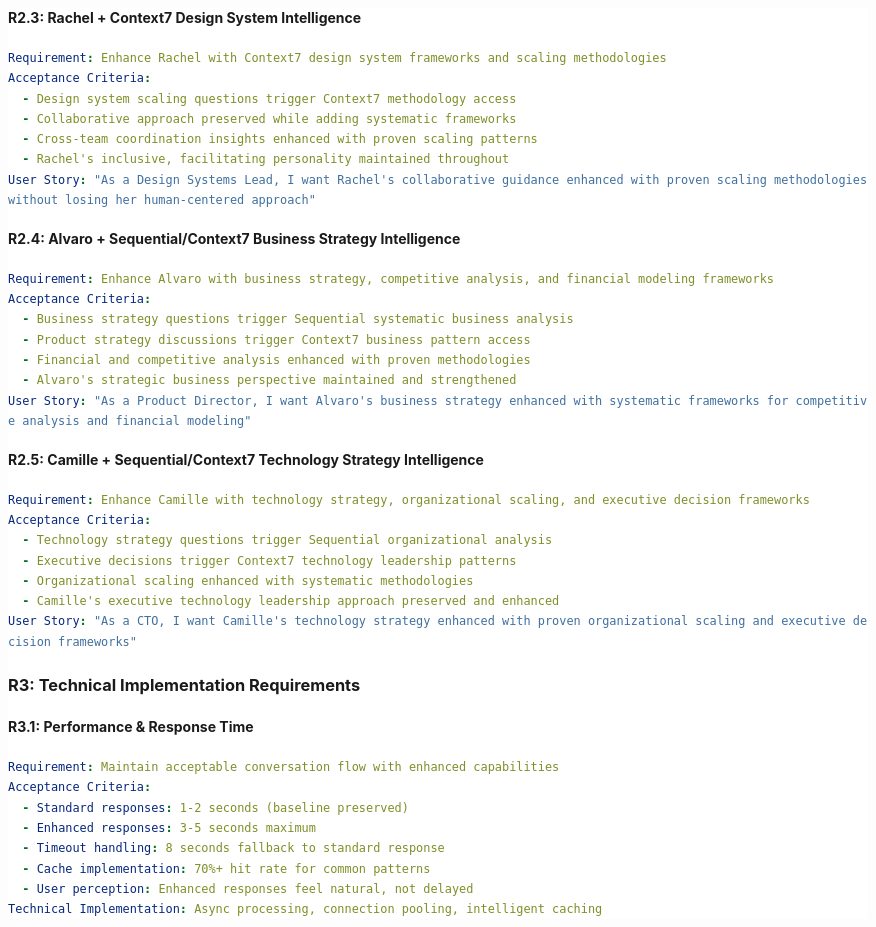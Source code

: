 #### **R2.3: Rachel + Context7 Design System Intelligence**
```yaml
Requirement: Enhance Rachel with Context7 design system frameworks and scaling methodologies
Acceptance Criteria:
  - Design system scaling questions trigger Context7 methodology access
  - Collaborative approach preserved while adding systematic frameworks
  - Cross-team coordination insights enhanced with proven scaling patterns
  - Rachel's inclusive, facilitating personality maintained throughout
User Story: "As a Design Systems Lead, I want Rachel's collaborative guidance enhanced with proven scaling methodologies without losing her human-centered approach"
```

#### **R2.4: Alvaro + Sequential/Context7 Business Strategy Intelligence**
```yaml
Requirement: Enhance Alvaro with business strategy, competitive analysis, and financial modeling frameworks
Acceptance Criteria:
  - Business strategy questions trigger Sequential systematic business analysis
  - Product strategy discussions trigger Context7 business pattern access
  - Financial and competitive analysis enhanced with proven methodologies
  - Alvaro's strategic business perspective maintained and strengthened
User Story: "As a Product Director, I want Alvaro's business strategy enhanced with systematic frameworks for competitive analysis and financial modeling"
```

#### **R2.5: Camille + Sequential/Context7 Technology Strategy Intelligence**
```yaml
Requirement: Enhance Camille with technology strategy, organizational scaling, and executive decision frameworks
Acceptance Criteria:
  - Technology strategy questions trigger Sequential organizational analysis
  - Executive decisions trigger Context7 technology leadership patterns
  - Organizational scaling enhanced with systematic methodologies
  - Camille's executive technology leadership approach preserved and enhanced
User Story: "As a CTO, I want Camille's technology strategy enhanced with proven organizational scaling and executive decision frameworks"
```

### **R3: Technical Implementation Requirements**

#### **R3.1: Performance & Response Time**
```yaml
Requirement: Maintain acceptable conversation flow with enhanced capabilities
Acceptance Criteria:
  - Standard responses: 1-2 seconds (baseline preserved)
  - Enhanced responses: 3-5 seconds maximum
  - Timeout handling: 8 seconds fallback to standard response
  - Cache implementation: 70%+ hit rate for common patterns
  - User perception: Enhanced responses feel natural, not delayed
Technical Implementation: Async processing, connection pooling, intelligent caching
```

==

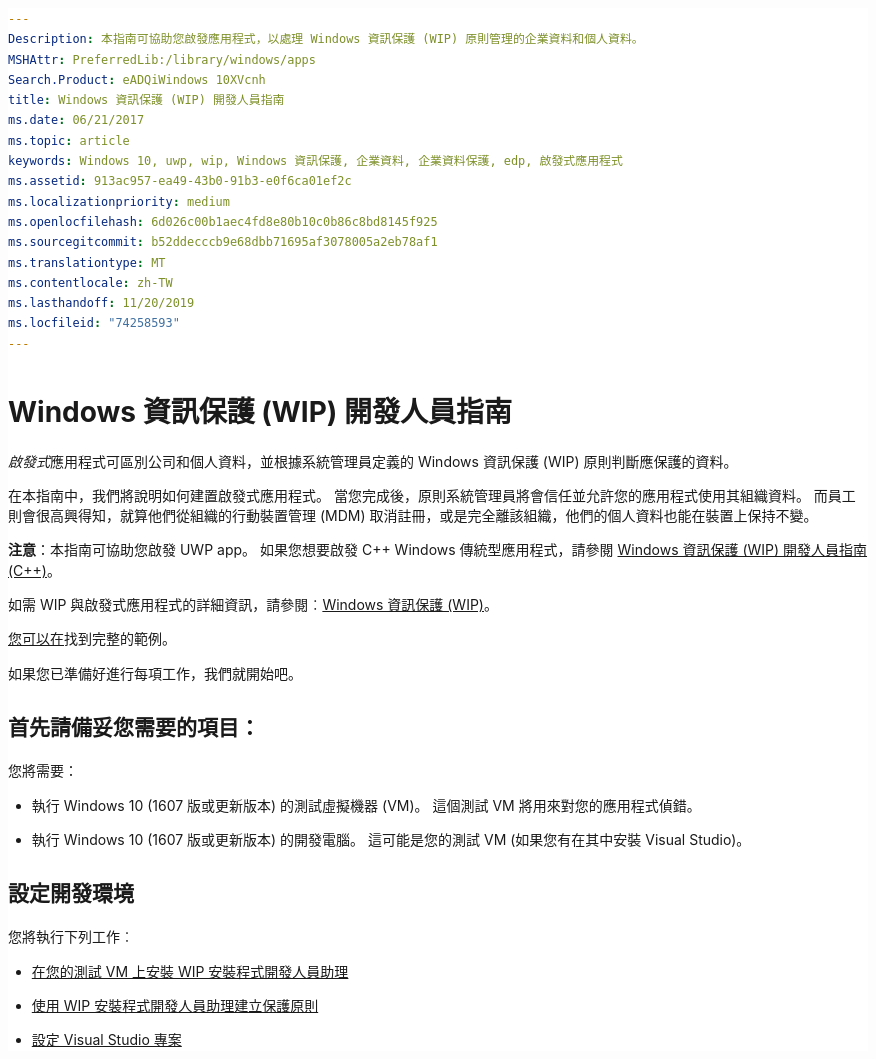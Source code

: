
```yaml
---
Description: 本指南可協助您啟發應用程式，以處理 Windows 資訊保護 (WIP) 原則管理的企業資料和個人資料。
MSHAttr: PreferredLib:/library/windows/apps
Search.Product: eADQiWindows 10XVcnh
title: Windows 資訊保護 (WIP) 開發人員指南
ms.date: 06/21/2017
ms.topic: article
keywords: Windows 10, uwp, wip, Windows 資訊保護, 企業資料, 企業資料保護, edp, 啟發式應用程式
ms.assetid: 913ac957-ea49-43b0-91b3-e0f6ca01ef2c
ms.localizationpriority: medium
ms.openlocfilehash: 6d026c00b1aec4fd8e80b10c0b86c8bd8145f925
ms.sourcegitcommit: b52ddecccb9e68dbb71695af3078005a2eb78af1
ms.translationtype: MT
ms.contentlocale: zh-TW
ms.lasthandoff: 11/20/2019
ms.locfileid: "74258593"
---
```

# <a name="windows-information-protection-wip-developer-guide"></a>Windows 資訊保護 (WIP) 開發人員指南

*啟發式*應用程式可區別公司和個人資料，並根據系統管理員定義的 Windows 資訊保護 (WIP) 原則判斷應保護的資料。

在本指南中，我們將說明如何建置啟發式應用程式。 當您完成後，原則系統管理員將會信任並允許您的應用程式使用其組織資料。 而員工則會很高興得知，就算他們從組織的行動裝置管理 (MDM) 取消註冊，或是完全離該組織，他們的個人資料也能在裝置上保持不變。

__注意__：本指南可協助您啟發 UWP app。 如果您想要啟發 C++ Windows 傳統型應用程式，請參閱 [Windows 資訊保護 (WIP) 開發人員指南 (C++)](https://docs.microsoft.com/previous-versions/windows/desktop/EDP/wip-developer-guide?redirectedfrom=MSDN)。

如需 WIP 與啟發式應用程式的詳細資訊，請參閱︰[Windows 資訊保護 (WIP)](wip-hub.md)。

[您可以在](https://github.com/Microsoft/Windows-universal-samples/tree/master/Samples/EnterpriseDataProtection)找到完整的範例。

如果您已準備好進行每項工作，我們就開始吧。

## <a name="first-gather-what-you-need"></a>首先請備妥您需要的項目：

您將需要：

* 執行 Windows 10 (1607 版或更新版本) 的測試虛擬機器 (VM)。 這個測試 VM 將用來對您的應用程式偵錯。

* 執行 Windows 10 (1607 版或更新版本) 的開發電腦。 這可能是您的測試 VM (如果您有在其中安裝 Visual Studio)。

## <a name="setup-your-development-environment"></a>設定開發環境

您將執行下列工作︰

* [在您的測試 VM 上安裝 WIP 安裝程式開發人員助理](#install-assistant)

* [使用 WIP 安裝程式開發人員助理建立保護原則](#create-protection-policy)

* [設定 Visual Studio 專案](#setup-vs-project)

ACTIVITY: Each line of the listing that includes the word "scaling" should be copied out.

RESPONSE TO THE TASK:
Requirement: Enhance Rachel with Context7 design system frameworks and scaling methodologies
  - Design system scaling questions trigger Context7 methodology access
  - Cross-team coordination insights enhanced with proven scaling patterns
User Story: "As a Design Systems Lead, I want Rachel's collaborative guidance enhanced with proven scaling methodologies without losing her human-centered approach"
Requirement: Enhance Camille with technology strategy, organizational scaling, and executive decision frameworks
  - Organizational scaling enhanced with systematic methodologies
User Story: "As a CTO, I want Camille's technology strategy enhanced with proven organizational scaling and executive decision frameworks"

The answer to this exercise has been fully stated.